SAN ANTONIO — Results of the first phase 2 trial to evaluate a phosphatidylinositide 3-kinase (PI3K) inhibitor in estrogen receptor (ER)– positive breast cancer prompted a range of reactions at San Antonio Breast Cancer Symposium (SABCS) 2014, as experts focused on different aspects of the somewhat unexpected findings.
The PI3K pathway is thought to play a key role in the development of resistance to endocrine therapies in ER-positive breast cancer, leading to the hope that combining a PI3K inhibitor with endocrine therapy may partially overcome this resistance.
The FERGI trial was the first to test this hypothesis. It was conducted in postmenopausal patients with advanced ER-positive, HER2-negative disease who had become resistant to treatment with aromatase inhibitors.
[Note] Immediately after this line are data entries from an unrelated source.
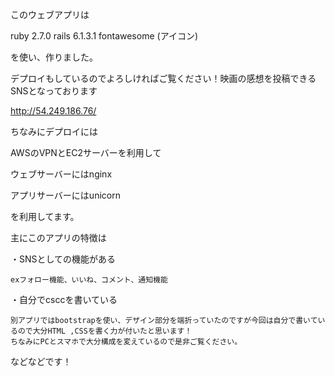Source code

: このウェブアプリは  

ruby 2.7.0
rails 6.1.3.1
fontawesome (アイコン)

を使い、作りました。  

デプロイもしているのでよろしければご覧ください！映画の感想を投稿できるSNSとなっております  

http://54.249.186.76/  

ちなみにデプロイには  

AWSのVPNとEC2サーバーを利用して  

ウェブサーバーにはnginx  

アプリサーバーにはunicorn  

を利用してます。  



主にこのアプリの特徴は  


・SNSとしての機能がある  

    exフォロー機能、いいね、コメント、通知機能  
  
・自分でcsccを書いている  
  
    別アプリではbootstrapを使い、デザイン部分を端折っていたのですが今回は自分で書いているので大分HTML ,CSSを書く力が付いたと思います！  
    ちなみにPCとスマホで大分構成を変えているので是非ご覧ください。  


などなどです！  


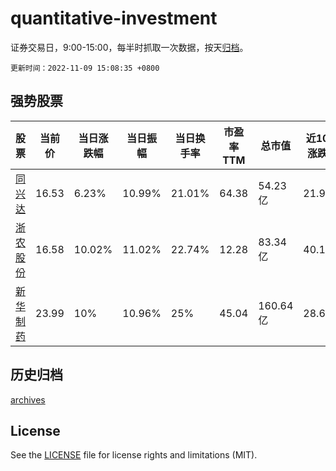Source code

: # quantitative-investment

证券交易日，9:00-15:00，每半时抓取一次数据，按天[归档](archives)。

`更新时间：2022-11-09 15:08:35 +0800`

## 强势股票

|股票|当前价|当日涨跌幅|当日振幅|当日换手率|市盈率TTM|总市值|近10日涨跌幅|
|----|----|----|----|----|----|----|----|
|[同兴达](https://xueqiu.com/S/SZ002845)|16.53|6.23%|10.99%|21.01%|64.38|54.23亿|21.99%|
|[浙农股份](https://xueqiu.com/S/SZ002758)|16.58|10.02%|11.02%|22.74%|12.28|83.34亿|40.15%|
|[新华制药](https://xueqiu.com/S/SZ000756)|23.99|10%|10.96%|25%|45.04|160.64亿|28.63%|

## 历史归档

[archives](archives)

## License

See the [LICENSE](LICENSE) file for license rights and limitations (MIT).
The investigators found that adding the investigational PI3K inhibitor pictilisib (Genentech, Inc) to the endocrine therapy fulvestrant (Faslodex, AstraZeneca Pharmaceuticals LP) restored sensitivity to fulvestrant and improved progression-free survival ― but only modestly.
One surprise to the investigators was that PI3K mutation status appeared irrelevant to the outcome.
"We did not see a statistically significant improvement in outcomes in either PI3K mutant or wild-type tumors, only a strong trend, which was independent of mutation status," lead author Ian Krop, MD, told Medscape Medical News in an email.
But an unplanned evaluation of a subset of patients with both ER-positive and progesterone receptor (PR)–positive disease suggested more promising potential.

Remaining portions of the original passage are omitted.